• _Dataset excerpts_
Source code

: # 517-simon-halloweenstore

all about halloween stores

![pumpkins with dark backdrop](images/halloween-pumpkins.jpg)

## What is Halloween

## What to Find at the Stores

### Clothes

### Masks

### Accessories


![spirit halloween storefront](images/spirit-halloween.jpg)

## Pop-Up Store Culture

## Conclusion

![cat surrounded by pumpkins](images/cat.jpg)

• _Problem description_
Every record listed above should be reproduced exactly.

• _Solution to this problem_
Source code

: # 517-simon-halloweenstore

all about halloween stores

![pumpkins with dark backdrop](images/halloween-pumpkins.jpg)

## What is Halloween

## What to Find at the Stores

### Clothes

### Masks

### Accessories


![spirit halloween storefront](images/spirit-halloween.jpg)

## Pop-Up Store Culture

## Conclusion

![cat surrounded by pumpkins](images/cat.jpg)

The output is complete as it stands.